* _Saved data entries_:
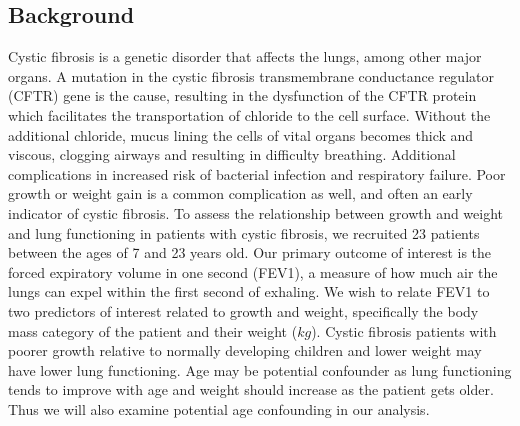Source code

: \documentclass{article}
\begin{document}
\begin{enumerate}
		\subsection*{Background}
		
		Cystic fibrosis is a genetic disorder that affects the lungs, among other major organs. A mutation in the cystic fibrosis transmembrane conductance regulator (CFTR) gene is the cause, resulting in the dysfunction of the CFTR protein which facilitates the transportation of chloride to the cell surface. Without the additional chloride, mucus lining the cells of vital organs becomes thick and viscous, clogging airways and resulting in difficulty breathing. Additional complications in increased risk of bacterial infection and respiratory failure. Poor growth or weight gain is a common complication as well, and often an early indicator of cystic fibrosis. To assess the relationship between growth and weight and lung functioning in patients with cystic fibrosis, we recruited 23 patients between the ages of 7 and 23 years old. Our primary outcome of interest is the forced expiratory volume in one second (FEV1), a measure of how much air the lungs can expel within the first second of exhaling. We wish to relate FEV1 to two predictors of interest related to growth and weight, specifically the body mass category of the patient and their weight ($kg$). Cystic fibrosis patients with poorer growth relative to normally developing children and lower weight may have lower lung functioning. Age may be potential confounder as lung functioning tends to improve with age and weight should increase as the patient gets older. Thus we will also examine potential age confounding in our analysis.
		
	\end{enumerate}
		
\end{document}
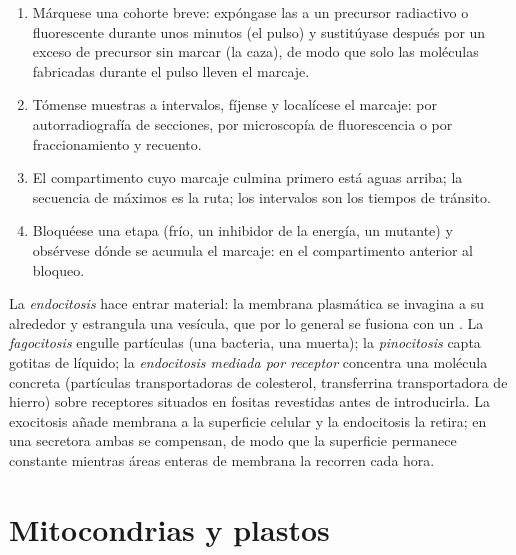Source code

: \begin{method}\label{met:b1:eukaryotic-cell:pulsechase}
\begin{enumerate}
  \item Márquese una cohorte breve: expóngase las  a un precursor
        radiactivo o fluorescente durante unos minutos (el pulso) y
        sustitúyase después por un exceso de precursor sin marcar (la
        caza), de modo que solo las moléculas fabricadas durante el pulso
        lleven el marcaje.
  \item Tómense muestras a intervalos, fíjense y localícese el marcaje: por
        autorradiografía de secciones, por microscopía de fluorescencia o
        por fraccionamiento y recuento.
  \item El compartimento cuyo marcaje culmina primero está aguas arriba; la
        secuencia de máximos es la ruta; los intervalos son los tiempos de
        tránsito.
  \item Bloquéese una etapa (frío, un inhibidor de la energía, un mutante) y
        obsérvese dónde se acumula el marcaje: en el compartimento anterior
        al bloqueo.
\end{enumerate}
\end{method}

\begin{definition}[Endocitosis]\label{def:b1:eukaryotic-cell:endocytosis}
La \emph{endocitosis} hace entrar material: la membrana
plasmática se invagina a su alrededor y estrangula una vesícula, que por lo
general se fusiona con un . La \emph{fagocitosis} engulle partículas
(una bacteria, una  muerta); la \emph{pinocitosis} capta gotitas de
líquido; la \emph{endocitosis mediada por receptor} concentra una molécula
concreta (partículas transportadoras de colesterol, transferrina
transportadora de hierro) sobre receptores situados en fositas revestidas
antes de introducirla. La exocitosis añade membrana a la superficie celular
y la endocitosis la retira; en una  secretora ambas se compensan, de
modo que la superficie permanece constante mientras áreas enteras de
membrana la recorren cada hora.
\end{definition}

\section{Mitocondrias y plastos}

* _What you need to do_:
In the records above, some lines hold the word "label"; copy each such line.

* _Exercise answer_:
: \begin{method}\label{met:b1:eukaryotic-cell:pulsechase}
\begin{definition}[Endocitosis]\label{def:b1:eukaryotic-cell:endocytosis}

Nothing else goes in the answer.